_Exercise objective_.
Keeping each line exactly as it is, output all of the records.

_Exercise material_.

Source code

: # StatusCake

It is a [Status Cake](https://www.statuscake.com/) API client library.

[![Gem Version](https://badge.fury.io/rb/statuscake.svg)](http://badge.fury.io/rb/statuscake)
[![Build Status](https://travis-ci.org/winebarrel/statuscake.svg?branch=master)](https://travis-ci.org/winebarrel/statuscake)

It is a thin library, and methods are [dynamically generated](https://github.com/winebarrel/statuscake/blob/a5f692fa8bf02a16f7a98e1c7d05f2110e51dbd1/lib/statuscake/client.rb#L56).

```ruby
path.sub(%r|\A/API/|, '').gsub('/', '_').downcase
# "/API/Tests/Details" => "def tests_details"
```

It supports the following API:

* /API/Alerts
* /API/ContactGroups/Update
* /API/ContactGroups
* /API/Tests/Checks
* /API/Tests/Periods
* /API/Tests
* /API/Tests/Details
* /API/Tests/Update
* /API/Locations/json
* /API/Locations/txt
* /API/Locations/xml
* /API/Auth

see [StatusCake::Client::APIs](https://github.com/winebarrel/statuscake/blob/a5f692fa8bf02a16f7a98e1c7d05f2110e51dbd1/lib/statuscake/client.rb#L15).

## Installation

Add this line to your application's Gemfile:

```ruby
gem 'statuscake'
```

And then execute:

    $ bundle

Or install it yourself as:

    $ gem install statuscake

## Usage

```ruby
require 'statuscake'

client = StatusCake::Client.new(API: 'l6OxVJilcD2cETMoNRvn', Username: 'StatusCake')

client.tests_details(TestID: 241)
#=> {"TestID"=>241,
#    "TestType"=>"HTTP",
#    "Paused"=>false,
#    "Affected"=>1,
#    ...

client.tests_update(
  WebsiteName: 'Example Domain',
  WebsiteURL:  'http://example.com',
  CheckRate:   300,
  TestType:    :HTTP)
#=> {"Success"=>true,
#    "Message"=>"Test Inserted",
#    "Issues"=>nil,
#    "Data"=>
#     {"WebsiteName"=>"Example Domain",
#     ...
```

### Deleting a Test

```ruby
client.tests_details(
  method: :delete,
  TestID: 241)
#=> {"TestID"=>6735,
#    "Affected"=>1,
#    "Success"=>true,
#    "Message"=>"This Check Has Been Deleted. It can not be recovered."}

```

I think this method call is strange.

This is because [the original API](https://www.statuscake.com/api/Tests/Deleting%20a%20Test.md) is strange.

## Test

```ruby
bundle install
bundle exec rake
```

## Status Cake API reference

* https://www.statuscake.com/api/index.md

_Output_.
Source code

: # StatusCake

It is a [Status Cake](https://www.statuscake.com/) API client library.

[![Gem Version](https://badge.fury.io/rb/statuscake.svg)](http://badge.fury.io/rb/statuscake)
[![Build Status](https://travis-ci.org/winebarrel/statuscake.svg?branch=master)](https://travis-ci.org/winebarrel/statuscake)

It is a thin library, and methods are [dynamically generated](https://github.com/winebarrel/statuscake/blob/a5f692fa8bf02a16f7a98e1c7d05f2110e51dbd1/lib/statuscake/client.rb#L56).

```ruby
path.sub(%r|\A/API/|, '').gsub('/', '_').downcase
# "/API/Tests/Details" => "def tests_details"
```

It supports the following API:

* /API/Alerts
* /API/ContactGroups/Update
* /API/ContactGroups
* /API/Tests/Checks
* /API/Tests/Periods
* /API/Tests
* /API/Tests/Details
* /API/Tests/Update
* /API/Locations/json
* /API/Locations/txt
* /API/Locations/xml
* /API/Auth

see [StatusCake::Client::APIs](https://github.com/winebarrel/statuscake/blob/a5f692fa8bf02a16f7a98e1c7d05f2110e51dbd1/lib/statuscake/client.rb#L15).

## Installation

Add this line to your application's Gemfile:

```ruby
gem 'statuscake'
```

And then execute:

    $ bundle

Or install it yourself as:

    $ gem install statuscake

## Usage

```ruby
require 'statuscake'

client = StatusCake::Client.new(API: 'l6OxVJilcD2cETMoNRvn', Username: 'StatusCake')

client.tests_details(TestID: 241)
#=> {"TestID"=>241,
#    "TestType"=>"HTTP",
#    "Paused"=>false,
#    "Affected"=>1,
#    ...

client.tests_update(
  WebsiteName: 'Example Domain',
  WebsiteURL:  'http://example.com',
  CheckRate:   300,
  TestType:    :HTTP)
#=> {"Success"=>true,
#    "Message"=>"Test Inserted",
#    "Issues"=>nil,
#    "Data"=>
#     {"WebsiteName"=>"Example Domain",
#     ...
```

### Deleting a Test

```ruby
client.tests_details(
  method: :delete,
  TestID: 241)
#=> {"TestID"=>6735,
#    "Affected"=>1,
#    "Success"=>true,
#    "Message"=>"This Check Has Been Deleted. It can not be recovered."}

```

I think this method call is strange.

This is because [the original API](https://www.statuscake.com/api/Tests/Deleting%20a%20Test.md) is strange.

## Test

```ruby
bundle install
bundle exec rake
```

## Status Cake API reference

* https://www.statuscake.com/api/index.md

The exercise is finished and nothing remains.